I have $f(x^2-x)=x$ and I would like to find $f(x)$. Is there a systematic way to do it, which also works for similar composite functions?
Asked
Active
Viewed 96 times
0
-
1The function $f$ is not well-defined. For example: $f(2^2-2)=2$; also $f((-1)^2-(-1))=-1$; but $2^2-2=2=(-1)^2-(-1)$. You need to be more specific and give more conditions about $f$. – Earnur Apr 28 '22 at 11:10
2 Answers
0
Let $x \in\mathbb R$ and $y = x^2 -x = (x-\frac{1}{2})^2 - \frac{1}{4}$.

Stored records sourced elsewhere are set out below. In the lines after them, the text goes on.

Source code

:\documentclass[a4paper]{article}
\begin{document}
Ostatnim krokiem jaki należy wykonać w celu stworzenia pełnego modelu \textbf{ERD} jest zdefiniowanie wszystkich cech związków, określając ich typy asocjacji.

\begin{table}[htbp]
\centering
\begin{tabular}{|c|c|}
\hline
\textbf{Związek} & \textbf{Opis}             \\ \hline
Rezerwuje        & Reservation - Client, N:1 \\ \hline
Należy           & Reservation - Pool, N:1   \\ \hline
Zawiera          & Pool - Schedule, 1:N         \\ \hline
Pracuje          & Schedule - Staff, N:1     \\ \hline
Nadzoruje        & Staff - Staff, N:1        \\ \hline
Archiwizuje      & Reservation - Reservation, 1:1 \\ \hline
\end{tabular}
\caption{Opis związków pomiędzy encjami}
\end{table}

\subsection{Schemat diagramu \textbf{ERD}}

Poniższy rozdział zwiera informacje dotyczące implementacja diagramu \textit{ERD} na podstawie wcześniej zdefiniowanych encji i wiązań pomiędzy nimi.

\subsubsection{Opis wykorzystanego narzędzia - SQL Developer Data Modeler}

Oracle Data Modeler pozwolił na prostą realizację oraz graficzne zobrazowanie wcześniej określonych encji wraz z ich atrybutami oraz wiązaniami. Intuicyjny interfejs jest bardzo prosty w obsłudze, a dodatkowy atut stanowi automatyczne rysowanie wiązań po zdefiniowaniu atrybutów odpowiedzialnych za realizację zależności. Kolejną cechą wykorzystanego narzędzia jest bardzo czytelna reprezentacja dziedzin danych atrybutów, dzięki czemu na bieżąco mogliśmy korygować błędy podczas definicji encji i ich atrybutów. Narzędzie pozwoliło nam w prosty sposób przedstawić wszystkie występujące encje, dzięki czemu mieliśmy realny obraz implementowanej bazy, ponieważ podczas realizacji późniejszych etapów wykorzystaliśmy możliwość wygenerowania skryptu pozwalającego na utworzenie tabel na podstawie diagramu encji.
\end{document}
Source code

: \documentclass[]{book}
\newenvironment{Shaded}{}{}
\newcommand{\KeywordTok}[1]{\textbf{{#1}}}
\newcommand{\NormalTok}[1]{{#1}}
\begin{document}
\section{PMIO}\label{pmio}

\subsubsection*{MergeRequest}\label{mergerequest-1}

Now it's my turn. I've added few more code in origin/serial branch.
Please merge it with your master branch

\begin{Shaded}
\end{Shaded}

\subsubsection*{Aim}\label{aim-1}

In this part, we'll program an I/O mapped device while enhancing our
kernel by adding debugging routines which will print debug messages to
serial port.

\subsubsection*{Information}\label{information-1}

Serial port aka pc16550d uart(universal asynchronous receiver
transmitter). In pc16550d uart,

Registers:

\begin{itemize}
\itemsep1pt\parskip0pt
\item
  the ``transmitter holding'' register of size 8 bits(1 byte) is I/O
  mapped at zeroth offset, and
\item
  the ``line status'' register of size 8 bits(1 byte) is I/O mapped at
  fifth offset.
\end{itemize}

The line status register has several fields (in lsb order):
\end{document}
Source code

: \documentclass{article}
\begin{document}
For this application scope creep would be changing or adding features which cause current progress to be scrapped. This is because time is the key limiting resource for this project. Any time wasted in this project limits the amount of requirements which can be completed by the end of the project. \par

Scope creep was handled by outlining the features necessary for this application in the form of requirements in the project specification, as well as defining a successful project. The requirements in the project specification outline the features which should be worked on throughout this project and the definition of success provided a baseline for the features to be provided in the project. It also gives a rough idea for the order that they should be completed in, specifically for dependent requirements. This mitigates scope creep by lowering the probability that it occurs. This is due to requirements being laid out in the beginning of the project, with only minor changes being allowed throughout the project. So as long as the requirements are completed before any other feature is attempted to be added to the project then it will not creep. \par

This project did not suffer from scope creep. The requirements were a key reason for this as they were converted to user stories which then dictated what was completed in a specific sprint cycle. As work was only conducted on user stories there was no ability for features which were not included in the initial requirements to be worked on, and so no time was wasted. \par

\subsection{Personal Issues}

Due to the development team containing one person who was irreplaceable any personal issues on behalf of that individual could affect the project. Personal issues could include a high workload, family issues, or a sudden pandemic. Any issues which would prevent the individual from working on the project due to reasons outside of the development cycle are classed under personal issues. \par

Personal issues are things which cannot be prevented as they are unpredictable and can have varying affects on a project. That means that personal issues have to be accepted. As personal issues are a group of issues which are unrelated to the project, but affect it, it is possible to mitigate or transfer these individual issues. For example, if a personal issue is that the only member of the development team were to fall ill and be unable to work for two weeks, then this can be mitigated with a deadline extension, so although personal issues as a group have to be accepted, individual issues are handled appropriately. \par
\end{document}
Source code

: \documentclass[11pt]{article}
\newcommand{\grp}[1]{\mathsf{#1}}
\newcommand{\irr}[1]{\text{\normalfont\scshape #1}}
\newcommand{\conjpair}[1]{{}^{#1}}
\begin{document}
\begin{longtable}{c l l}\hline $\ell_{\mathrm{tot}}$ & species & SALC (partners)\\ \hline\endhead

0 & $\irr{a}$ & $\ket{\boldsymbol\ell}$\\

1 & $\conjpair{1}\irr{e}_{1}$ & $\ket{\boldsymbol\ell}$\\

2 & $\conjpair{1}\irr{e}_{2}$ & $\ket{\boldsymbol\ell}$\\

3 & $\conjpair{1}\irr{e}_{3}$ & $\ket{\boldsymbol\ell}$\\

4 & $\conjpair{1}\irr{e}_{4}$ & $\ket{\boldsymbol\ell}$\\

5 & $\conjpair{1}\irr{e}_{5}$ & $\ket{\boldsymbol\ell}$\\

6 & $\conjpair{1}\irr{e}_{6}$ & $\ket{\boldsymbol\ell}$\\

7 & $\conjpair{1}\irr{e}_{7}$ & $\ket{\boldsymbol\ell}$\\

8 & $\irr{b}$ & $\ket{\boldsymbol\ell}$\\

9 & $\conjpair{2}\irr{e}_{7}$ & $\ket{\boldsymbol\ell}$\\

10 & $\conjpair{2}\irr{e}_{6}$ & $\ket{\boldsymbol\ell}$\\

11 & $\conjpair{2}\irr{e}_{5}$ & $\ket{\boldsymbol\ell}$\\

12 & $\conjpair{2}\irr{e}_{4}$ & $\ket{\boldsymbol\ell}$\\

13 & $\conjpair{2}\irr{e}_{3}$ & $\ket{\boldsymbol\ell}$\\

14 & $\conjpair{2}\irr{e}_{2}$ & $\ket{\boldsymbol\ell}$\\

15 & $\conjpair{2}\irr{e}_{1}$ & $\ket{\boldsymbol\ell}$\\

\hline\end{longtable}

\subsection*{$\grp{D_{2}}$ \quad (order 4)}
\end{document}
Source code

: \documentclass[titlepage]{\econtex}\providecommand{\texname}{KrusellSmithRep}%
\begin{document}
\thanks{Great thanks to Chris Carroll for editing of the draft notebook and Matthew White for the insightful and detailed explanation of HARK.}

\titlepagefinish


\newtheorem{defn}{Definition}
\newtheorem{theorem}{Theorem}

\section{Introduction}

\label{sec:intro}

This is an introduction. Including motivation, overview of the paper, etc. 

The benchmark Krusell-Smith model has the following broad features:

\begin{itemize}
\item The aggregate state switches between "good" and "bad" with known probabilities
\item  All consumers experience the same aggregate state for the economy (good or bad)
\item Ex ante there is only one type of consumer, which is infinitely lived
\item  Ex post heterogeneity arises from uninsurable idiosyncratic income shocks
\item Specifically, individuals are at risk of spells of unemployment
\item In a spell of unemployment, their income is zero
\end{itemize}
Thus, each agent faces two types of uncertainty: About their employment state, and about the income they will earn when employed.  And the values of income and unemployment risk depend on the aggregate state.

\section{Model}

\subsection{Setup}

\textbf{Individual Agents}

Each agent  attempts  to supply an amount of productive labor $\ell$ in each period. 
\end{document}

Then $x$ is a solution of a second order polynomial equation, so we know that $y\geq -1/4$ and that $$x=\frac{1}{2}(1\pm\sqrt{1+4y})$$
Therefore, $f$ is such that : $$\forall y \geq -\frac 14, f(y) = \frac12(1\pm\sqrt{1+4y})$$
If you assume that $f$ is continuous, then the sign $\pm$ is fixed for all $y$. If you have no condition on $f$, then the sign can depend on $y$.
Also $f$ is arbitrary on $(-\infty, -1/4)$
SolubleFish
- 7,908
-
Hi @SolubleFish, this is unrelated to your answer, hence I would be deleting this comment soonest. Please could you help out with this question https://math.stackexchange.com/q/4435979/585488 – linker Apr 29 '22 at 19:17
0
There's no such function, not without some constraints on domain/codomain: $$x=f(x^2-x)=f((1-x)^2-(1-x))=1-x,$$ so $x$ and $1-x$ can't both belong to the codomain of $f$, if $x\neq1-x$.
You can have a solution for $x$ restricted to $[\frac12,\infty)$, naturally.